You can’t sell a box that stops people from trusting their daughters
April 25, 2017 9:50 PM   Subscribe

Sarah Jeong in GQ: "We all know what it’s like to receive mass-mailed spam. But most people aren’t going to attract enough attention to merit being spearphished. What’s that like, anyway? And how is it different from regular phishing? To search for those answers, I went out and found someone to spearphish me. "
posted by maudlin (14 comments total) 21 users marked this as a favorite
 
I will read this! But I’m preemptively happy about any reportage that moves attention away from phishing to spear phishing.
posted by Going To Maine at 10:12 PM on April 25, 2017


And, I, for one, celebrate any media helping to show that, generally, people are the weakest link in any sort of cybersecurity setup.
posted by Samizdata at 10:32 PM on April 25, 2017 [14 favorites]


One of the benefits of being a stubborn old stick-in-the-mud is that when html is automatically converted to 80-column plain ASCII, scam attempts become laughably obvious.

Sorry, spammer pretending to be someone I know, I'm not going to cut and paste that link to fake-microsoft-domain.local-business.tl into a browser.
posted by madajb at 10:49 PM on April 25, 2017 [16 favorites]


If you're interested in hearing more about intelligence gathering and how it can be used, the Social Engineer Podcast Episode 80 has a good description about what can be gathered about targets with relatively little difficulty.

Also as a reminder, turn on two factor authentication for services that offer it like Google. It's not bulletproof, but it raises the bar substantially.
posted by Candleman at 11:34 PM on April 25, 2017 [5 favorites]


Ok, it's scary enough thinking about the threat to my own accounts.
But orders of maginitude more scary when you think: spearfishing -> DNC hack -> Comey -> Pres. Trump
posted by superelastic at 4:23 AM on April 26, 2017 [5 favorites]




Little thing I heard today: prizes for spotting phishing emails. Congratulations! You found our spearphishing email! Collect your prize hamper at reception.

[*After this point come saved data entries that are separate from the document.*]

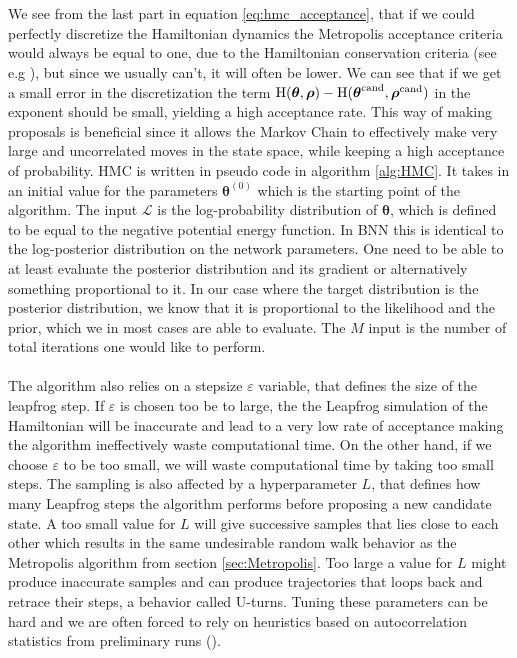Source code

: \\ 
\\
We see from the last part in equation \ref{eq:hmc_acceptance}, that if we could perfectly discretize the Hamiltonian dynamics the Metropolis acceptance criteria would always be equal to one, due to the Hamiltonian conservation criteria (see e.g \cite{neal2012mcmc}), but since we usually can't, it will often be lower. We can see that if we get a small error in the discretization the term  $\operatorname{H}(\boldsymbol{\theta},\boldsymbol{\rho})-\operatorname{H}(\boldsymbol{\theta}^{\text{cand}},\boldsymbol{\rho}^{\text{cand}})$ in the exponent should be small, yielding a high acceptance rate. This way of making proposals is beneficial since it allows the Markov Chain to effectively make very large and uncorrelated moves in the state space, while keeping a high acceptance of probability. HMC is written in pseudo code in algorithm \ref{alg:HMC}. It takes in an initial value for the parameters $\boldsymbol{\theta}^{(0)}$ which is the starting point of the algorithm. The input $\mathcal{L}$ is the log-probability distribution of $\boldsymbol{\theta}$, which is defined to be equal to the negative potential energy function. In BNN this is identical to the log-posterior distribution on the network parameters. One need to be able to at least evaluate the posterior distribution and its gradient or alternatively something proportional to it. In our case where the target distribution is the posterior distribution, we know that it is proportional to the likelihood and the prior, which we in most cases are able to evaluate. The $M$ input is the number of total iterations one would like to perform.
\\
\\
The algorithm also relies on a stepsize $\varepsilon$ variable, that defines the size of the leapfrog step. If $\varepsilon$ is chosen too be to large, the the Leapfrog simulation of the Hamiltonian will be inaccurate and lead to a very low rate of acceptance making the algorithm ineffectively waste computational time. On the other hand, if we choose $\varepsilon$ to be too small, we will waste computational time by taking too small steps. The sampling is also affected by a hyperparameter $L$, that defines how many Leapfrog steps the algorithm performs before proposing a new candidate state. A too small value for $L$ will give successive samples that lies close to each other which results in the same undesirable random walk behavior as the Metropolis algorithm from section \ref{sec:Metropolis}. Too large a value for $L$ might produce inaccurate samples and can produce trajectories that loops back and retrace their steps, a behavior called U-turns. Tuning these parameters can be hard and we are often forced to rely on heuristics based on autocorrelation statistics from preliminary runs (\cite{neal2012mcmc}).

I'd certainly pay more attention if the prize was nice enough.
posted by Wrinkled Stumpskin at 9:31 AM on April 26, 2017


For this reason my company is just now taking the step of blocking personal email access. (I am assuming this is webmail access to the large providers: Gmail, Outlook.com, Yahoo, and *shudder* AOL, but not ssh-mutt weirdos like yours truly.) Our Cybersecurity department is one of the best in the world, and for good reason. But alas, it's not enough to keep someone from clicking on a cleverly-crafted URL with lots of Unicode and whitespace.
posted by endotoxin at 10:46 AM on April 26, 2017


Ok, it's scary enough thinking about the threat to my own accounts.
But orders of maginitude more scary when you think: spearfishing -> DNC hack -> Comey -> Pres. Trump


Scarier is that there is no reason to believe that the same thing didn't happen to the RNC email server, just without the public release of emails...
posted by Zalzidrax at 11:44 AM on April 26, 2017


It just dawned on me that if Podesta had enabled two-factor authentication we'd have a different president.
posted by bdk3clash at 12:28 PM on April 26, 2017 [6 favorites]


It just dawned on me that if Podesta had enabled two-factor authentication we'd have a different president.

People used to talk about the “privacy Exxon Valdez”, but ninety percent of the time big corporate hacks barely get a ripple because you just change your password and tracking individual cases of identity theft. Perhaps the privacy Exxon Valdez is Donald Trump.
posted by Going To Maine at 12:32 PM on April 26, 2017


I think the Privacy Exxon Valdez is something more like the Target or OPM hacks
posted by rhizome at 12:41 PM on April 26, 2017


I thought if anything could be the Privacy Exxon Valdez, it would be the Ashley Madison hack. But a year and a half later, it's mostly forgotten and companies still don't really care about security your data.
posted by mbrubeck at 3:33 PM on April 26, 2017


That's a solid article.

It just dawned on me that if Podesta had enabled two-factor authentication we'd have a different president.

Shit. I think you're right. (There were other failed links in the chain, where things were deemed okay when they weren't, but... yeah.)